PROBLEM DETAILS: In the data below, the answer is the run of lines from the line containing "- **Results/** - Screenshots" through the line containing "- **input_matrix_2.txt** - Text", both included; print it exactly and nothing else.

EXERCISE DATA:
+ + + +

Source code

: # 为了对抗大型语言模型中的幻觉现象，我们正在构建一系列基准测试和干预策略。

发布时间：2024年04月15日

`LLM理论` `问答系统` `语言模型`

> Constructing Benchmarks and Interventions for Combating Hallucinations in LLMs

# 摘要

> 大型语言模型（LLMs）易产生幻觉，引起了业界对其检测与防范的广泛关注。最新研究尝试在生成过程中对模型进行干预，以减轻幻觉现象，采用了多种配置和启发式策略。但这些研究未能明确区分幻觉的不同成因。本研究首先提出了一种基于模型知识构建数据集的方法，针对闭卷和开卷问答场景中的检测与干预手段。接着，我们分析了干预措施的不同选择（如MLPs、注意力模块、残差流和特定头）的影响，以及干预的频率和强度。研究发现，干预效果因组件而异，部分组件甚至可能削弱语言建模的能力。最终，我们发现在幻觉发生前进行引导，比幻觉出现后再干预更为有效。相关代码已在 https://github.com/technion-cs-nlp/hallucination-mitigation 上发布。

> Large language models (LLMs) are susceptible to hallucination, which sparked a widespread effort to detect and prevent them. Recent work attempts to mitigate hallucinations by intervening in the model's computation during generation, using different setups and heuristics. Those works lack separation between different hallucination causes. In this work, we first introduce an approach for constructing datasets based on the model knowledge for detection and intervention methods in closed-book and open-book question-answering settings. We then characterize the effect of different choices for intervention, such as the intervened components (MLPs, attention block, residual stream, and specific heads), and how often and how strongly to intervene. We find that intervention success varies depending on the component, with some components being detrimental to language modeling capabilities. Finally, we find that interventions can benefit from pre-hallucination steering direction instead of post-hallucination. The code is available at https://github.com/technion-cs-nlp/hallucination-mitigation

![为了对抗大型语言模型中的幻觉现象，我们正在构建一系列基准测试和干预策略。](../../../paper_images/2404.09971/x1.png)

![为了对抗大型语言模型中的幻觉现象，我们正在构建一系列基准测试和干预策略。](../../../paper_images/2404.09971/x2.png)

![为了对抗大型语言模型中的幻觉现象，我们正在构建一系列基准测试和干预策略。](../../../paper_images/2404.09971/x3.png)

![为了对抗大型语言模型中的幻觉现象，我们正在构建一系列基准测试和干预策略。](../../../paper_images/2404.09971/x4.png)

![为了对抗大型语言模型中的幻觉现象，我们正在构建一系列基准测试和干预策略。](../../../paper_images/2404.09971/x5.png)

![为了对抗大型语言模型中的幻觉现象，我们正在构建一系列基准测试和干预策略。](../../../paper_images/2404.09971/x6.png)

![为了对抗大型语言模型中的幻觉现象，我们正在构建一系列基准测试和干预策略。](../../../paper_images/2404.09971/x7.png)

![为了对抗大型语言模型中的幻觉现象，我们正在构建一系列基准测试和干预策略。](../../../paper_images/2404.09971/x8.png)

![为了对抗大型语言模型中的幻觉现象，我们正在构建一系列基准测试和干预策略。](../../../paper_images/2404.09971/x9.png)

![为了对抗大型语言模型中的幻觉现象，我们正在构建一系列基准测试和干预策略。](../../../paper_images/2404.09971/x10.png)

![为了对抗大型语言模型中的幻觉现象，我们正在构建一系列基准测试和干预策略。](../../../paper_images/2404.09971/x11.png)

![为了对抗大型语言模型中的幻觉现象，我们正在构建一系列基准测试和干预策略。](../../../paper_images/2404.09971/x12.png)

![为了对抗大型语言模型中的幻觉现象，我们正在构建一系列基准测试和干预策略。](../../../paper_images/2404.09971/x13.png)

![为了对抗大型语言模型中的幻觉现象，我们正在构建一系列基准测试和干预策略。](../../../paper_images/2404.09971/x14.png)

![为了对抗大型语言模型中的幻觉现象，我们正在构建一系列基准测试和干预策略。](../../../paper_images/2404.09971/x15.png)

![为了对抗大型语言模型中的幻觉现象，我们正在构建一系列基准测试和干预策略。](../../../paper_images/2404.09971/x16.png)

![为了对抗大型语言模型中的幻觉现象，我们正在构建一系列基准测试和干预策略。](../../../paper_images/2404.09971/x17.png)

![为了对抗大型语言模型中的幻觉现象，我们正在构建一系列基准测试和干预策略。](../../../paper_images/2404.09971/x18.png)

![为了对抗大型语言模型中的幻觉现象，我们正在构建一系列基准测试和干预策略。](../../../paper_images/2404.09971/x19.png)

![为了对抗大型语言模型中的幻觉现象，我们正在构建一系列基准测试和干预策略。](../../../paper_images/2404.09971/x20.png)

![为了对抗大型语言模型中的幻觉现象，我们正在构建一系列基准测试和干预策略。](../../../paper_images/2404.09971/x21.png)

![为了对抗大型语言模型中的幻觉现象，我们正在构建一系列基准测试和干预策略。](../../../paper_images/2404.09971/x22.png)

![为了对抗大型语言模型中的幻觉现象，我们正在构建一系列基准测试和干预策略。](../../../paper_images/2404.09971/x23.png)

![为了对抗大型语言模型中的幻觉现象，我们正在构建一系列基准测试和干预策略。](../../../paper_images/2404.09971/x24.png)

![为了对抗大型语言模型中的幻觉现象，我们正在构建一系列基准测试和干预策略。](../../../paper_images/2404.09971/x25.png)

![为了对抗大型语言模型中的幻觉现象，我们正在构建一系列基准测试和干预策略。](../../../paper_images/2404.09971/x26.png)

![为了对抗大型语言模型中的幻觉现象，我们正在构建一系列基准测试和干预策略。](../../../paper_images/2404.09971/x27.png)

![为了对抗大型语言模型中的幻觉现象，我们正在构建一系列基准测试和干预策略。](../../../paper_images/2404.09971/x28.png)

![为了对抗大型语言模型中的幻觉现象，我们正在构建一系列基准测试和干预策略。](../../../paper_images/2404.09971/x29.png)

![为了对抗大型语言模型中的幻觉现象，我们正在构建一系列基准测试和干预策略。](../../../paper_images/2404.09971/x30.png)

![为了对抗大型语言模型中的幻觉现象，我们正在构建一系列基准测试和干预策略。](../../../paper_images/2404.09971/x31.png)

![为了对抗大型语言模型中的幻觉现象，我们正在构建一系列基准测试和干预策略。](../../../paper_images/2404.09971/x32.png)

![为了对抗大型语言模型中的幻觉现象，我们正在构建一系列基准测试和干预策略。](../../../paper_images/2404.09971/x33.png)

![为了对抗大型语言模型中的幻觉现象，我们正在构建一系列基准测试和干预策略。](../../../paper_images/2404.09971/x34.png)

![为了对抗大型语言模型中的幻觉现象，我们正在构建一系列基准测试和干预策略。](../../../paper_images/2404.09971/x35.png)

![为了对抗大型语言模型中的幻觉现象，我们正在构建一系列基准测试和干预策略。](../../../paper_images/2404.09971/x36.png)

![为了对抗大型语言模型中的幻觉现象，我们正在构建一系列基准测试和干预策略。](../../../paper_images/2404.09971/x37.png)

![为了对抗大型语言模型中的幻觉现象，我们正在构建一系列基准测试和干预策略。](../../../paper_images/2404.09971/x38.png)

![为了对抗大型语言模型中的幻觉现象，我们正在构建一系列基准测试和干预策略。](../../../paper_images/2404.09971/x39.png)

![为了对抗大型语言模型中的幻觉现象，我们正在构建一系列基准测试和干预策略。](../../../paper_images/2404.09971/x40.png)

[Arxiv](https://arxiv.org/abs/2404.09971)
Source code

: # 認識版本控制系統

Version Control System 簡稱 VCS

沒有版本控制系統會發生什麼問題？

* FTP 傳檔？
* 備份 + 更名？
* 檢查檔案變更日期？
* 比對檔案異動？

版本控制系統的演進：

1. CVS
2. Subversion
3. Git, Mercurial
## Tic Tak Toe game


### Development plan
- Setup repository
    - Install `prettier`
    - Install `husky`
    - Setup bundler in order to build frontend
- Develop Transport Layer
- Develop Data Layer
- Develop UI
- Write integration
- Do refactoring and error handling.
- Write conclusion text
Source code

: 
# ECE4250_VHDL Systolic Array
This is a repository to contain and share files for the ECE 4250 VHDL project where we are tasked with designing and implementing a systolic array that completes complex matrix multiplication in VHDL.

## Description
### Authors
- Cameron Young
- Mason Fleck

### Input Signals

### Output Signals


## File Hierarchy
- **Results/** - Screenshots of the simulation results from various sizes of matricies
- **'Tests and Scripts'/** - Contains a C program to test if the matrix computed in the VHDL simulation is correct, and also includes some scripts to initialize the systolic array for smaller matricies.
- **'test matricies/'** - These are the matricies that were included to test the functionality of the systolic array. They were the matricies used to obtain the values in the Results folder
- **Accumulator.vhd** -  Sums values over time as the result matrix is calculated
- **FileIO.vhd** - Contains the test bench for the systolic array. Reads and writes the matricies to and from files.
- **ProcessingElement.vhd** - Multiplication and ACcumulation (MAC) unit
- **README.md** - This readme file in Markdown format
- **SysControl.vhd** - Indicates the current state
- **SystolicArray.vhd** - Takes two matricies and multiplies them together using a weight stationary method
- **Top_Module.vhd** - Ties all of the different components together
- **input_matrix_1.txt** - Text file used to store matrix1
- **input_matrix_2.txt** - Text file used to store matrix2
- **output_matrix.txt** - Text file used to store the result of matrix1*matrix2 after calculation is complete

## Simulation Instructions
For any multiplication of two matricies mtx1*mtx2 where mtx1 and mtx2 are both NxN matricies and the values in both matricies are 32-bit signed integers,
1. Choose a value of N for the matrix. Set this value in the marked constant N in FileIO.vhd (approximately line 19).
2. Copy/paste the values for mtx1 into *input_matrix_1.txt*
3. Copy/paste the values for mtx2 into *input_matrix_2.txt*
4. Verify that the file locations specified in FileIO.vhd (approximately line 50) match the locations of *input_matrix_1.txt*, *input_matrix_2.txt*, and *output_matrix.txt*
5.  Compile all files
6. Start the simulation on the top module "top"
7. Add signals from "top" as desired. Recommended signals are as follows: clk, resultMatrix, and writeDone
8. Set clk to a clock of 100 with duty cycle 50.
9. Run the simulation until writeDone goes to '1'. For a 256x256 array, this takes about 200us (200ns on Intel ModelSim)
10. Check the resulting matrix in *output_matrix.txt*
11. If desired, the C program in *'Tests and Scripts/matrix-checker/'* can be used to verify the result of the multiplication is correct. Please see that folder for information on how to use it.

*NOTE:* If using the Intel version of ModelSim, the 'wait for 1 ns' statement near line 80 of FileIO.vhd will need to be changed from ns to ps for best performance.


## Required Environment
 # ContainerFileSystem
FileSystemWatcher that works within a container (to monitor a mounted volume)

+ + + +

OUTPUT BELOW:
- **Results/** - Screenshots of the simulation results from various sizes of matricies
- **'Tests and Scripts'/** - Contains a C program to test if the matrix computed in the VHDL simulation is correct, and also includes some scripts to initialize the systolic array for smaller matricies.
- **'test matricies/'** - These are the matricies that were included to test the functionality of the systolic array. They were the matricies used to obtain the values in the Results folder
- **Accumulator.vhd** -  Sums values over time as the result matrix is calculated
- **FileIO.vhd** - Contains the test bench for the systolic array. Reads and writes the matricies to and from files.
- **ProcessingElement.vhd** - Multiplication and ACcumulation (MAC) unit
- **README.md** - This readme file in Markdown format
- **SysControl.vhd** - Indicates the current state
- **SystolicArray.vhd** - Takes two matricies and multiplies them together using a weight stationary method
- **Top_Module.vhd** - Ties all of the different components together
- **input_matrix_1.txt** - Text file used to store matrix1
- **input_matrix_2.txt** - Text file used to store matrix2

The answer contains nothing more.